But the cookie is not a 21st century innovation. It goes back at least 60 years. (Some say it goes all the way back to 1903’s “The Great Train Robbery” when the story ends, and the lead villain — who has just been killed — reappears and takes direct aim at the audience and fires.)

In the original “Ocean’s 11” — I mean the original-original, from 1960 — after the dramatic conclusion of the story proper, we dissolve to a shot of Sammy Davis Jr., still in character, walking down the Strip in the cold light of day as the soundtrack plays Davis singing “Eee-Oh-Eleven”:

“Show me a man without a dream, and I’ll show you a man that’s dead …”
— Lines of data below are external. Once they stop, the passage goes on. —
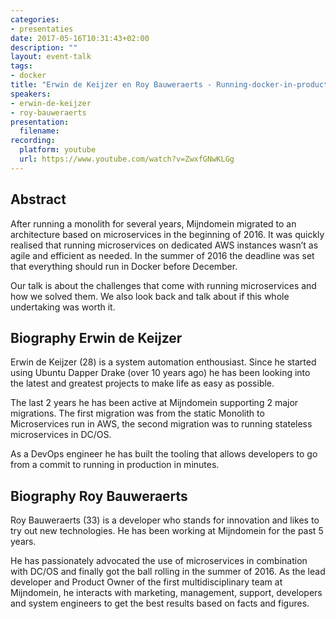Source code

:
 ```yaml
---
categories:
- presentaties
date: 2017-05-16T10:31:43+02:00
description: ""
layout: event-talk
tags:
- docker
title: "Erwin de Keijzer en Roy Bauweraerts - Running-docker-in-production"
speakers:
- erwin-de-keijzer
- roy-bauweraerts
presentation:
  filename: 
recording:
  platform: youtube
  url: https://www.youtube.com/watch?v=ZwxfGNwKLGg
---
```


## Abstract

After running a monolith for several years, Mijndomein migrated to an architecture based on microservices in the beginning of 2016. It was quickly realised that running microservices on dedicated AWS instances wasn’t as agile and efficient as needed. In the summer of 2016 the deadline was set that everything should run in Docker before December.


Our talk is about the challenges that come with running microservices and how we solved them. We also look back and talk about if this whole undertaking was worth it.

## Biography Erwin de Keijzer

Erwin de Keijzer (28) is a system automation enthousiast. Since he started using Ubuntu Dapper Drake (over 10 years ago) he has been looking into the latest and greatest projects to make life as easy as possible.

The last 2 years he has been active at Mijndomein supporting 2 major migrations. The first migration was from the static Monolith to Microservices run in AWS, the second migration was to running stateless microservices in DC/OS.

As a DevOps engineer he has built the tooling that allows developers to go from a commit to running in production in minutes.

## Biography Roy Bauweraerts

Roy Bauweraerts (33) is a developer who stands for innovation and likes to try out new technologies. He has been working at Mijndomein for the past 5 years.

He has passionately advocated the use of microservices in combination with DC/OS and finally got the ball rolling in the summer of 2016. As the lead developer and Product Owner of the first multidisciplinary team at Mijndomein, he interacts with marketing, management, support, developers and system engineers to get the best results based on facts and figures.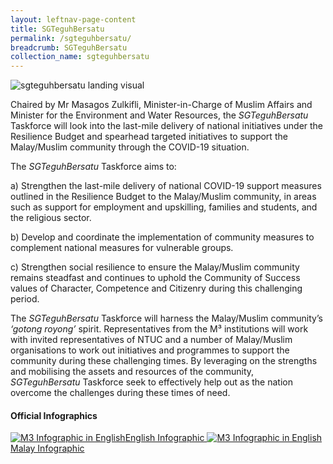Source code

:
 ```yaml
---
layout: leftnav-page-content
title: SGTeguhBersatu
permalink: /sgteguhbersatu/
breadcrumb: SGTeguhBersatu
collection_name: sgteguhbersatu
---
```

![sgteguhbersatu landing visual](/images/sgteguhbersatu_landing.png)

Chaired by Mr Masagos Zulkifli, Minister-in-Charge of Muslim Affairs and Minister for the Environment and Water Resources, the *SGTeguhBersatu* Taskforce will look into the last-mile delivery of national initiatives under the Resilience Budget and spearhead targeted initiatives to support the Malay/Muslim community through the COVID-19 situation.

The *SGTeguhBersatu* Taskforce aims to:

a)       Strengthen the last-mile delivery of national COVID-19 support measures outlined in the Resilience Budget to the Malay/Muslim community, in areas such as support for employment and upskilling, families and students, and the religious sector.

b)    Develop and coordinate the implementation of community measures to complement national measures for vulnerable groups.

c)     Strengthen social resilience to ensure the Malay/Muslim community remains steadfast and continues to uphold the Community of Success values of Character, Competence and Citizenry during this challenging period.

The *SGTeguhBersatu* Taskforce will harness the Malay/Muslim community’s *‘gotong royong’* spirit. Representatives from the M³ institutions will work with invited representatives of NTUC and a number of Malay/Muslim organisations to work out initiatives and programmes to support the community during these challenging times. By leveraging on the strengths and mobilising the assets and resources of the community, *SGTeguhBersatu* Taskforce seek to effectively help out as the nation overcome the challenges during these times of need.

#### **Official Infographics**

<a href="/images/PDF/sgteguhbersatu_infographic_eng_639kb.pdf" class="project-link no-pdf-icon" target="_blank">
  <img src="/images/sgteguhbersatu_infographic_eng_thumb.jpg" alt="M3 Infographic in English">English Infographic
</a>

<a href="/images/PDF/sgteguhbersatu_infographic_mal_639kb.pdf" class="project-link no-pdf-icon" target="_blank">
  <img src="/images/sgteguhbersatu_infographic_mal.jpg" alt="M3 Infographic in English">Malay Infographic
</a>
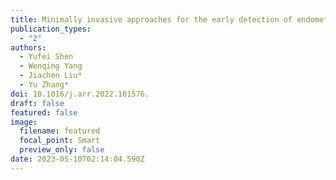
 ```yaml
---
title: Minimally invasive approaches for the early detection of endometrial cancer
publication_types:
  - "2"
authors:
  - Yufei Shen
  - Wenqing Yang
  - Jiachen Liu*
  - Yu Zhang*
doi: 10.1016/j.arr.2022.101576.
draft: false
featured: false
image:
  filename: featured
  focal_point: Smart
  preview_only: false
date: 2023-05-10T02:14:04.590Z
---
```

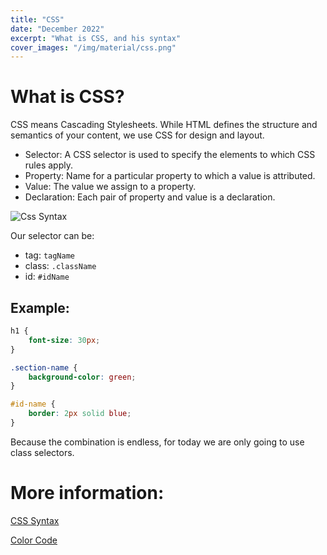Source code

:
```yaml
---
title: "CSS"
date: "December 2022"
excerpt: "What is CSS, and his syntax"
cover_images: "/img/material/css.png"
---
```


# What is CSS?

CSS means Cascading Stylesheets. While HTML defines the structure and semantics of your content, we use CSS for design and layout.

-   Selector: A CSS selector is used to specify the elements to which CSS rules apply.
-   Property: Name for a particular property to which a value is attributed.
-   Value: The value we assign to a property.
-   Declaration: Each pair of property and value is a declaration.

![Css Syntax](../img/material/cssSyntax.png)

Our selector can be:

-   tag: `tagName`
-   class: `.className`
-   id: `#idName`

## Example:

```css
h1 {
    font-size: 30px;
}

.section-name {
    background-color: green;
}

#id-name {
    border: 2px solid blue;
}
```

Because the combination is endless, for today we are only going to use class selectors.

# More information:

[CSS Syntax](https://developer.mozilla.org/en-US/docs/Web/CSS/Syntax)

[Color Code](https://htmlcolorcodes.com/color-names/)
Frank Sinatra (from left), Dean Martin, Sammy Davis Jr., Peter Lawford and Joey Bishop in “Ocean’s 11” (1960). | Warner Bros.

Frank Sinatra (from left), Dean Martin, Sammy Davis Jr., Peter Lawford and Joey Bishop in “Ocean’s 11” (1960). | Warner Bros.

We see the rest of the gang, as the credits start to roll, listing Peter Lawford, Frank Sinatra, Dean Martin, et al. Eventually they walk past a marquee for the Sands, advertising a show starring …

Frank Sinatra, Sammy Davis Jr., Dean Martin, Peter Lawford and Joey Bishop.

Rat Pack meta!

• • •

Starting with “From Russia With Love” (1963), the James Bond films would feature a title card after the end credits, announcing the next adventure:

“NOT QUITE THE END

“JAMES BOND will return in the next Ian Fleming thriller, GOLDFINGER.”

The 1979s classic — yes, classic — “The Muppet Movie” is often credited as the film that took the end-credits cookie to the next level.

After “THE END,” we see the Muppets in a movie theater, reacting to the movie itself. It ends with Animal telling the audience to “Go home!” (Seven years later, a post-credits Ferris Bueller would echo the line, saying to the audience, “You’re still here? Go home!”)

I loved the stinger in “Airplane! (1980). At the beginning of the film, pilot turned cabdriver Ted Striker (Robert Hays) tells a passenger, “I’ll be right back!” and then races into the airport.

We quickly forget about that passenger as the “Airplane!” adventure unfolds — but, during the end credits, we return to the poor guy, who is still in the back of the cab and says, “Well, I’ll give him another 20 minutes, but that’s IT.”

• • •

Another batch of cookies: the end-credits “blooper” sequences, featuring the actors from the comedy we’ve just seen improvising jokes and/or screwing up lines, prompting uproarious laughter from the performers and the crew.

As a rule, the less funny a comedy is, the more likely we’re going to see a blooper reel during the credits. The father of the blooper reel is stuntman-turned-director Hal Needham, who spotlighted Burt Reynolds messing up lines and cracking wise in the end-credits sequences for movies such as “Smokey and the Bandit II” and “The Cannonball Run.”

Burt Reynolds and Sally Field in “Smokey and the Bandit II.” | Universal Pictures

Burt Reynolds and Sally Field in “Smokey and the Bandit II.” | Universal Pictures

Perhaps the most tone-deaf gag placement of a gag reel: After the beautiful and provocative and sly and elegiac “Being There” (1979) with an ending that invited thoughtful and passionate debate, we were shown a scene of Peter Sellers repeatedly flubbing his lines in a scene that wasn’t in the final cut of the movie. Sellers was reportedly furious at the studio for undercutting the movie with the cheap stunt.

We’ve experienced tasty cookies in movies ranging from “School of Rock” to “Ghost World” to “Star Wars: Episode 1 — The Phantom Menace” to the “Harry Potter” movies to countless Pixar films to “Saving Mr. Banks,” but by far the most highly anticipated and most obsessively dissected cookies of the 21st century are created in the Marvel Universe.

One of my favorite Marvel cookies was the “Iron Man 2″ after-credits scene, set in New Mexico. Agent Coulson gets out of a car and observes a giant crater buzzing with activity.

He pulls out his phone and says, “Sir, we’ve found it.”

Zoom in on a close-up of … THOR’S HAMMER.

Too great. Sure, it’s really nothing more than glorified advertising but still: too great.